Follows subsequent value of 1 unit of capital in opening position.
'''
import numpy as np
import pandas as pd
import matplotlib.pyplot as plt
lookback = 20
threshold = 1.0
# Read data and calculate statistics/indicators
df= pd.read_csv('data/ADA.csv', header=0, index_col=0, parse_dates=True)
df['mean'] = df['close'].rolling(lookback).mean()
df['stdev'] = df['close'].rolling(lookback).std()
df['bband'] = df['mean'] - threshold * df['stdev']
# Position - calculated on day's close so applies to following days
df['entry'] = df['close'] < df['bband'] # condition - T/F
df['exit'] = df['close'] >= df['mean'] # condition - T/F
df['position'] = np.nan # create and initialise the column
df.loc[df['entry'], 'position'] = 1 # set value according to condition
df.loc[df['exit'], 'position'] = 0 # set value according to condition
df = df.fillna(method='ffill')
# Returns
df['diff'] = df['close'] - df['close'].shift(1)
df['daily_returns'] = df['diff'] / df['close'].shift(1)
# position was entered at END of previous day
df['strategy_returns'] = df['position'].shift(1) * df['daily_returns']
df['cumret'] = (df['strategy_returns'] + 1).cumprod()
# Plot
df.cumret.plot(label='ADAUSDT', figsize=(12, 6))
plt.xlabel('Date')
plt.ylabel('Cumulative Returns')
plt.legend()
plt.show()
Here’s a slightly different version using BBANDS from ta-lib
import numpy as np
import pandas as pd
import matplotlib.pyplot as plt
import talib.abstract as ta
lookback = 20
threshold = 1.0
# Read data and calculate statistics/indicators
df= pd.read_csv('data/ADA.csv', header=0, index_col=0, parse_dates=True)
bb = ta.BBANDS(df, timeperiod=lookback, nbdevdn=threshold)
df['mean'] = bb.middleband
df['bband'] = bb.lowerband
# Position - calculated on day's close so applies to following days
df['entry'] = df['close'] < df['bband'] # condition - T/F
df['exit'] = df['close'] >= df['mean'] # condition - T/F
df['position'] = np.nan # create and initialise the column
df.loc[df['entry'], 'position'] = 1 # set value according to condition
df.loc[df['exit'], 'position'] = 0 # set value according to condition
df = df.fillna(method='ffill')
# Returns
df['diff'] = df['close'] - df['close'].shift(1)
df['daily_returns'] = df['diff'] / df['close'].shift(1)
# position was entered at END of previous day
df['strategy_returns'] = df['position'].shift(1) * df['daily_returns']
df['cumret'] = (df['strategy_returns'] + 1).cumprod()
# Plot
df.cumret.plot(label='ADAUSDT', figsize=(12, 6))
plt.xlabel('Date')
plt.ylabel('Cumulative Returns')
plt.legend()
plt.show()
Python Standard Library
Python Standard Library Documentation.
Create DataFrame column based on Condition(s)
One can create a column in a DataFrame based on the values of existing columns using np.where().
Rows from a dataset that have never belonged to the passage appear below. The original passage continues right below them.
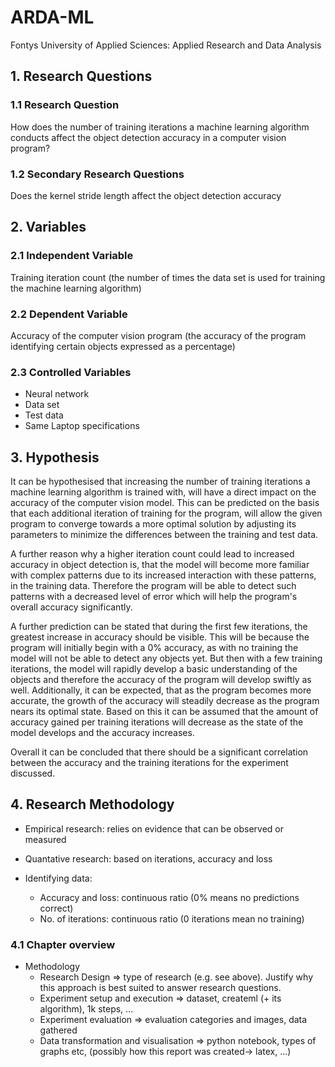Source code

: # ARDA-ML
Fontys University of Applied Sciences: Applied Research and Data Analysis


## 1. Research Questions
### 1.1 Research Question
How does the number of training iterations a machine learning algorithm conducts affect the object detection accuracy in a computer vision program?

### 1.2 Secondary Research Questions
Does the kernel stride length affect the object detection accuracy

## 2. Variables
### 2.1 Independent Variable
Training iteration count (the number of times the data set is used for training the machine learning algorithm)

### 2.2 Dependent Variable
Accuracy of the computer vision program (the accuracy of the program identifying certain objects expressed as a percentage)

### 2.3 Controlled Variables
- Neural network
- Data set
- Test data
- Same Laptop specifications 

## 3. Hypothesis
It can be hypothesised that increasing the number of training iterations a machine learning algorithm is trained with, will have a direct impact on the accuracy of the computer vision model. 
This can be predicted on the basis that each additional iteration of training for the program, will allow the given program to converge towards a more optimal solution by adjusting its parameters to minimize the differences between the training and test data. 

A further reason why a higher iteration count could lead to increased accuracy in object detection is, that the model will become more familiar with complex patterns due to its increased interaction with these patterns, in the training data. Therefore the program will be able to detect such patterns with a decreased level of error which will help the program's overall accuracy significantly. 

A further prediction can be stated that during the first few iterations, the greatest increase in accuracy should be visible. This will be because the program will initially begin with a 0% accuracy, as with no training the model will not be able to detect any objects yet. But then with a few training iterations, the model will rapidly develop a basic understanding of the objects and therefore the accuracy of the program will develop swiftly as well. Additionally, it can be expected, that as the program becomes more accurate, the growth of the accuracy will steadily decrease as the program nears its optimal state. Based on this it can be assumed that the amount of accuracy gained per training iterations will decrease as the state of the model develops and the accuracy increases. 

Overall it can be concluded that there should be a significant correlation between the accuracy and the training iterations for the experiment discussed.  

## 4. Research Methodology
- Empirical research: relies on evidence that can be observed or measured
- Quantative research: based on iterations, accuracy and loss

- Identifying data:
    - Accuracy and loss: continuous ratio (0% means no predictions correct)
    - No. of iterations: continuous ratio (0 iterations mean no training)

### 4.1 Chapter overview
- Methodology
    - Research Design => type of research (e.g. see above). Justify why this approach is best suited to answer research questions.
    - Experiment setup and execution => dataset, createml (+ its algorithm), 1k steps, ...
    - Experiment evaluation => evaluation categories and images, data gathered
    - Data transformation and visualisation => python notebook, types of graphs etc, (possibly how this report was created-> latex, ...)

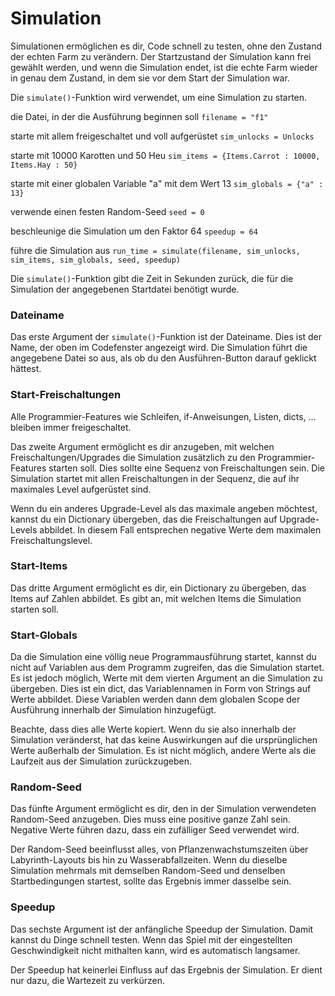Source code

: # Simulation

Simulationen ermöglichen es dir, Code schnell zu testen, ohne den Zustand der echten Farm zu verändern.
Der Startzustand der Simulation kann frei gewählt werden, und wenn die Simulation endet, ist die echte Farm wieder in genau dem Zustand, in dem sie vor dem Start der Simulation war.

Die `simulate()`-Funktion wird verwendet, um eine Simulation zu starten.

die Datei, in der die Ausführung beginnen soll
`filename = "f1"`

starte mit allem freigeschaltet und voll aufgerüstet
`sim_unlocks = Unlocks`

starte mit 10000 Karotten und 50 Heu
`sim_items = {Items.Carrot : 10000, Items.Hay : 50}`

starte mit einer globalen Variable "a" mit dem Wert 13
`sim_globals = {"a" : 13}`

verwende einen festen Random-Seed
`seed = 0`

beschleunige die Simulation um den Faktor 64
`speedup = 64`

führe die Simulation aus
`run_time = simulate(filename, sim_unlocks, sim_items, sim_globals, seed, speedup)`

Die `simulate()`-Funktion gibt die Zeit in Sekunden zurück, die für die Simulation der angegebenen Startdatei benötigt wurde.

### Dateiname
Das erste Argument der `simulate()`-Funktion ist der Dateiname. Dies ist der Name, der oben im Codefenster angezeigt wird. Die Simulation führt die angegebene Datei so aus, als ob du den Ausführen-Button darauf geklickt hättest.

### Start-Freischaltungen
Alle Programmier-Features wie Schleifen, if-Anweisungen, Listen, dicts, ... bleiben immer freigeschaltet.

Das zweite Argument ermöglicht es dir anzugeben, mit welchen Freischaltungen/Upgrades die Simulation zusätzlich zu den Programmier-Features starten soll. Dies sollte eine Sequenz von Freischaltungen sein. Die Simulation startet mit allen Freischaltungen in der Sequenz, die auf ihr maximales Level aufgerüstet sind.

Wenn du ein anderes Upgrade-Level als das maximale angeben möchtest, kannst du ein Dictionary übergeben, das die Freischaltungen auf Upgrade-Levels abbildet. In diesem Fall entsprechen negative Werte dem maximalen Freischaltungslevel.

### Start-Items
Das dritte Argument ermöglicht es dir, ein Dictionary zu übergeben, das Items auf Zahlen abbildet. Es gibt an, mit welchen Items die Simulation starten soll.

### Start-Globals
Da die Simulation eine völlig neue Programmausführung startet, kannst du nicht auf Variablen aus dem Programm zugreifen, das die Simulation startet.
Es ist jedoch möglich, Werte mit dem vierten Argument an die Simulation zu übergeben. Dies ist ein dict, das Variablennamen in Form von Strings auf Werte abbildet. Diese Variablen werden dann dem globalen Scope der Ausführung innerhalb der Simulation hinzugefügt.

Beachte, dass dies alle Werte kopiert. Wenn du sie also innerhalb der Simulation veränderst, hat das keine Auswirkungen auf die ursprünglichen Werte außerhalb der Simulation. Es ist nicht möglich, andere Werte als die Laufzeit aus der Simulation zurückzugeben.

### Random-Seed
Das fünfte Argument ermöglicht es dir, den in der Simulation verwendeten Random-Seed anzugeben. Dies muss eine positive ganze Zahl sein. Negative Werte führen dazu, dass ein zufälliger Seed verwendet wird.

Der Random-Seed beeinflusst alles, von Pflanzenwachstumszeiten über Labyrinth-Layouts bis hin zu Wasserabfallzeiten. Wenn du dieselbe Simulation mehrmals mit demselben Random-Seed und denselben Startbedingungen startest, sollte das Ergebnis immer dasselbe sein.

### Speedup
Das sechste Argument ist der anfängliche Speedup der Simulation. Damit kannst du Dinge schnell testen. Wenn das Spiel mit der eingestellten Geschwindigkeit nicht mithalten kann, wird es automatisch langsamer.

Der Speedup hat keinerlei Einfluss auf das Ergebnis der Simulation. Er dient nur dazu, die Wartezeit zu verkürzen.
Lots of parentheses required otherwise type errors.
import numpy as np
import pandas as pd
import talib.abstract as ta
df = pd.read_csv('backtest_data.csv', index_col=0, parse_dates=True)
df['atr'] = ta.ATR(df.high, df.low, df.close, timeperiod=20)
macd = ta.MACD(df)
df['macd'] = macd.macd
df['macd_signal'] = macd.macdsignal
df['macd_hist'] = macd.macdhist
df['hist_prev'] = df['macd_hist'].shift(1)
df['entry'] = np.where(((df['macd_hist'] > 0) & (df['hist_prev'] < 0)), 1, 0)
Also note in the code that instead of referring to a previous days value by accessing the previous row one can use shift(1) to create a column with ‘yesterdays’ value in ‘todays’ row.